WORK ITEM: Each line below that includes the word "mechanism" adds one to the count; give that count and nothing else.

====== DATA TO PROCESS

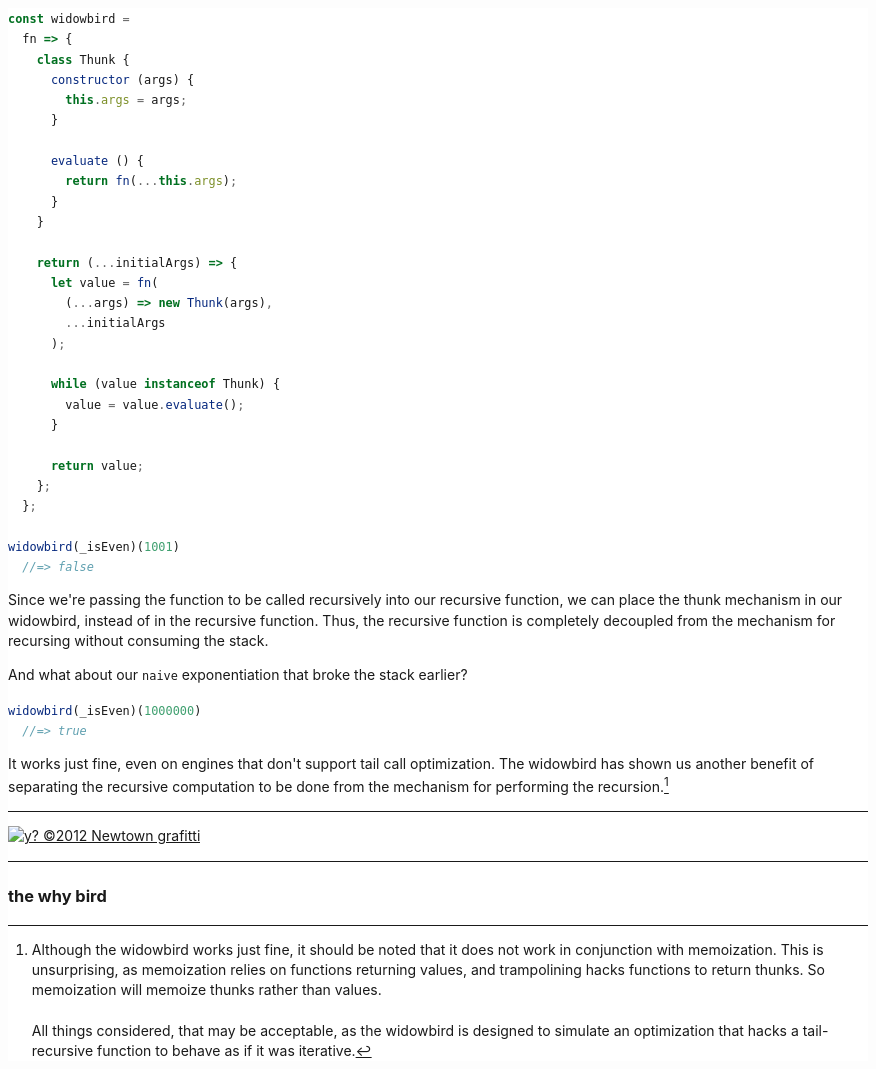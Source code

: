 [^widowbird]: The Jackson's Widowbird, _Euplectes Jacksoni_, is a passerine bird in the family Ploceidae. As notably portrayed in BBC Planet Earth II, when attempting to attract females to nest in their territory, the males repeatedly jump to show off their fitness. If we exercise our vivid imaginations, we can think of this as resembling the behaviour of a trampolining tail-recursive function. Instead of "drilling deeper and deeper," it repeatedly bounces back up to the top.

```javascript
const widowbird =
  fn => {
    class Thunk {
      constructor (args) {
        this.args = args;
      }

      evaluate () {
        return fn(...this.args);
      }
    }

    return (...initialArgs) => {
      let value = fn(
        (...args) => new Thunk(args),
        ...initialArgs
      );

      while (value instanceof Thunk) {
        value = value.evaluate();
      }

      return value;
    };
  };

widowbird(_isEven)(1001)
  //=> false
```

Since we're passing the function to be called recursively into our recursive function, we can place the thunk mechanism in our widowbird, instead of in the recursive function. Thus, the recursive function is completely decoupled from the mechanism for recursing without consuming the stack.

And what about our `naive` exponentiation that broke the stack earlier?

```javascript
widowbird(_isEven)(1000000)
  //=> true
```

It works just fine, even on engines that don't support tail call optimization. The widowbird has shown us another benefit of separating the recursive computation to be done from the mechanism for performing the recursion.[^however]

[^however]: Although the widowbird works just fine, it should be noted that it does not work in conjunction with memoization. This is unsurprising, as memoization relies on functions returning values, and trampolining hacks functions to return thunks. So memoization will memoize thunks rather than values.<br><br/>All things considered, that may be acceptable, as the widowbird is designed to simulate an optimization that hacks a tail-recursive function to behave as if it was iterative.

---

[![y? ©2012 Newtown grafitti](/assets/images/y.jpg)](https://www.flickr.com/photos/newtown_grafitti/8286552835/)

---

### the why bird


[^little-omega]: The mockingbird or "M combinator" is also sometimes called ω, or "little omega". The full explanation for ω, as well as its relation to Ω ("big omega"), can be found on David C Keenan's delightful [To Dissect a Mockingbird](http://dkeenan.com/Lambda/)  page.<br/><br/>In [Combinatory Logic](https://esolangs.org/wiki/Combinatory_logic), the fundamental combinators are named after birds, following the example of Raymond Smullyan's famous book [To Mock a Mockingbird](http://www.amazon.com/gp/product/B00A1P096Y/ref=as_li_ss_tl?ie=UTF8&camp=1789&creative=390957&creativeASIN=B00A1P096Y&linkCode=as2&tag=raganwald001-20). Needless to say, the title of the book and its central character is the inspiration for this essay!
[^fib]: This basic pattern was originally discussed in an essay about a different recursive function, [writing a matrix multiplication implementation of fibonacci](https://raganwald.com/2015/12/20/an-es6-program-to-compute-fibonacci.html).
[^well-actually]: In proper combinatorial logic, the mockingbird is actually defined as `M x = x x`. However, this presumes that all combinators are "curried" and only take one argument. Our mockingbird is more "idiomatically JavaScript."<br/><br/>But it's certainly possible to use `const M = fn => fn(fn);`, we would just need to also rewrite our exponentiation function to have a signature of `myself => x => n => ...`, and so forth. That typically clutters JavaScript up, so we're using `const mockingbird = fn => (...args) => fn(fn, ...args);`, which amounts to the same thing.
[^aha]: In JavaScript, like almost all programming languages, we can bind values to names with parameters, or with variable declarations, or with named functions. So having something like the M Combinator is optional, as we can choose to have a function refer to itself via a function name or variable binding. However, in Combinatory Logic and the Lambda calculus, there are no variable declarations or named functions.<br/><br/>Therefore, recursive combinators are necessary, as they are the only way to implement recursion. And since they don't have iteration either, recursion is the only way to do a lot of things we take for granted in JavaScript, like mapping lists. So recursive combinators are deeply important to the underlying building blocks of computer science.
[^tail]: See [A Trick of the Tail](https://raganwald.com/2018/05/27/tail.html) for a fuller explanation of how to perform this refactoring.
[trampoline]: https://raganwald.com/2013/03/28/trampolines-in-javascript.html
[thunk]: https://en.wikipedia.org/wiki/Thunk_(functional_programming)
[cps]: https://en.wikipedia.org/wiki/Continuation-passing_style
[tail-recursive]: https://en.wikipedia.org/wiki/Tail-recursive_function
[trampolining]: https://en.wikipedia.org/wiki/Trampoline_(computing)
[thunk]: https://en.wikipedia.org/wiki/Thunk
[y-combinator]: https://en.wikipedia.org/wiki/Fixed-point_combinator
[^whyy]: There are lots of essays deriving the Y Combinator step-by-step. Here's one in [JavaScript](https://enlight.nyc/y-combinator/), and here's [another](http://igstan.ro/posts/2010-12-01-deriving-the-y-combinator-in-7-easy-steps.html).
[To Grok a Mockingbird]: https://raganwald.com/2018/08/30/to-grok-a-mockingbird.html
[Why Y? Deriving the Y Combinator in JavaScript]: https://raganwald.com/2018/09/10/why-y.html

============

WORKED SOLUTION: 2